Tukimata is an influential man, and he and Ngatae seem to be held in much respect by the other natives. The former is constantly going to and fro from his village, Taumarunui, to the Kuiti.
To go to the Kuiti from here, you have to proceed up the Ongarui a short distance, and strike off to the left, crossing the Mokau near its source, and near the mountain 'Rangitoto', and ride straight to the Kuiti. It takes the natives a day and a half to get them from Taumarunui.
The natives say the King hassome Europeans living with him who are in the habit of going to and fro to the Thames They say these are Irish men and Piniana's (Fenians) I was asked if I was an Irishman, to which I replied in the affirmative. They then said, that one of the Kings pakehas had promised the King, that his Hapu 500 strong would come
to the Kuiti if he, the King, wished. I told them that in all probability these men were outcasts who had fled from the habitations of honest men to escape the ends of justice. The natives also report there is five tons of powder stored at Kuiti.

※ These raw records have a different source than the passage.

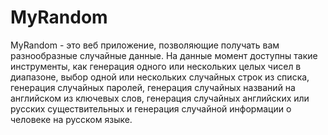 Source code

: # MyRandom
MyRandom - это веб приложение, позволяющие получать вам разнообразные случайные данные.
На данные момент доступны такие инструменты, как генерация одного или нескольких целых чисел в диапазоне, выбор одной или нескольких случайных строк из списка, генерация случайных паролей, генерация случайных названий на английском из ключевых слов, генерация случайных английских или русских существительных и генерация случайной информации о человеке на русском языке.
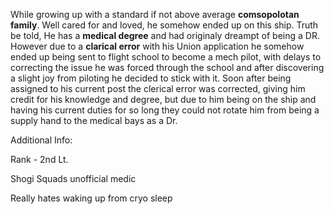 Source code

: While growing up with a standard if not above average **comsopolotan family**. Well cared for and loved, he somehow ended up on this ship. Truth be told, He has a **medical degree** and had originaly dreampt of being a DR. However due to a **clarical error** with his Union application he somehow ended up being sent to flight school to become a mech pilot, with delays to correcting the issue he was forced through the school and after discovering a slight joy from piloting he decided to stick with it. Soon after being assigned to his current post the clerical error was corrected, giving him credit for his knowledge and degree, but due to him being on the ship and having his current duties for so long they could not rotate him from being a supply hand to the medical bays as a Dr.

Additional Info:

Rank - 2nd Lt.

Shogi Squads unofficial medic

Really hates waking up from cryo sleep
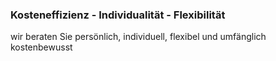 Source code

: ### Kosteneffizienz - Individualität - Flexibilität
wir beraten Sie persönlich, individuell, flexibel und umfänglich kostenbewusst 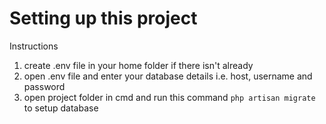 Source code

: # Setting up this project

Instructions

1.  create .env file in your home folder if there isn't already
2.  open .env file and enter your database details i.e. host, username and password
3.  open project folder in cmd and run this command `php artisan migrate` to setup database
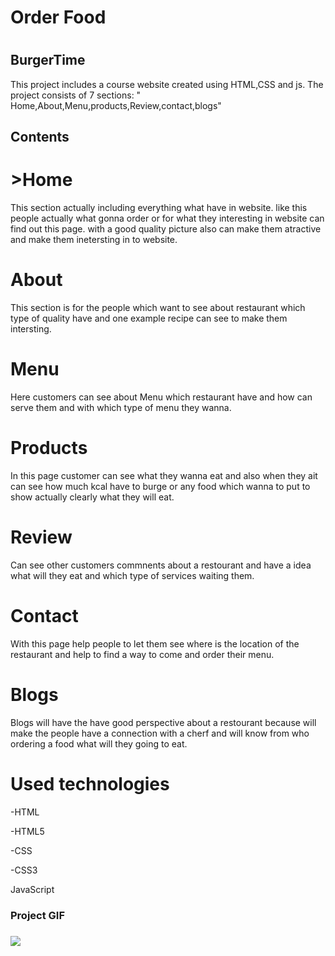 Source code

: <h1>Order Food<h1>
<h2>BurgerTime</h2>
This project includes a course website created using HTML,CSS and js. The project consists of 7 sections: " Home,About,Menu,products,Review,contact,blogs"
<h2>Contents</h2>


<h1>>Home</h1>
This section actually including everything what have in website. like this people actually what gonna order or for what they interesting in website can find out this page. with a good quality picture also can make them atractive and make them inetersting in to website.

<h1>About</h1>
This section is for the people which want to see about restaurant which type of quality have and one example recipe  can see  to make them intersting.

<h1>Menu</h1>
Here customers can see about Menu which restaurant have and how can serve them and with which type of menu they wanna.

<h1>Products</h1>
In this page customer can see what they wanna eat and also when they ait can see how much kcal have to burge or any food which wanna to put to show actually clearly what they will eat.

<h1>Review</h1>
 Can see other customers commnents about a restourant and have a idea what will they eat and which type of services waiting them.

 <h1>Contact</h1>
  With this page help people to let them see where is the location of the restaurant and help to find a way to come and order their menu.

   <h1>Blogs</h1>
Blogs will have the have good perspective about a restourant because will make the people have a connection with a cherf and will know from who ordering a food what will they going to eat.
<h1>Used technologies</h1>

<p>-HTML</p>
<p>-HTML5</p>
<p>-CSS</p>
<p>-CSS3</p>
<p>JavaScript</p>

<h3>Project GIF<h3>

![](order-food-gif.gif)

I explained to the natives the benefit they would derive if gold were found in payable quantities on their land, and assured them, on their asking the question, that the Government would never authorize anyone to dig without their permission, and in any case if they allowed diggers to prospect, they need not be afraid of their land being taken from them, and I illustrated the Thames gold field as an example. They seemed struck with this, and pleased at the idea that gold might be found on their lands.
On my way up the river and when I had reached "Te Whakahorohoro", Topine dispatched a canoe from his place 'Maraekowhai' with Ngatae and some men to fetch me up to his Kainga. On my arriving there he told me he had sent the canoe to Wanganui to fetch me up to shew me the country, having known me before when I accompanied Mete Kingi to "Hikurangi" - The house at Taumarunui as I had at that time told him I thought gold existed in that partof the country.
On my coming away they particularly enquired of me if I had received permission from Mr.Woon, in that I, a pakeha, had visited them, as when they had sent a canoe to
Wanganui for me they thought perhaps I would require to obtain his permission. To which I replied, "That I was not aware the Government wished to prevent Europeans seeing them at their Kaingas in the manner in which I had done". They made me promise to visit them again, Topine following me to the canoe and saying "The next time I send for you I hope t be able to shew you all over the country, and in the mean while Ngatae and others will prospect about, and take down when they go any stones or specimens they may find. Three natives then manned the canoe and brought me safely down the river to Wanganui.
The above is a rough summary I have culled from my brothers Diary with his permission for the satisfaction of the Honourable the Defence Minister.
My brother also tells me that Topine received a letter lately from Titokowaru, in which he mentions casually, that if Topine intends paying him a visit he had better do so soon, as he intends leaving the Waitara and returning to the Ngutu o te Manu in March next, after a meeting which is to he held at Parihaka about that date.
Topine complained that although he had been appointed an assessor, about a year ago, he had not received any salary, and that other assessors had mentioning them by name.
Tukimata is a very influential man, and with proper
treatment might prove of use to the Government.
The Natives expressed a wish I should accompany my brother on his next trip, and if the Government think fit, I will be happy to report to them from personal observation.
There are two fine seams of coal in the country mentioned above.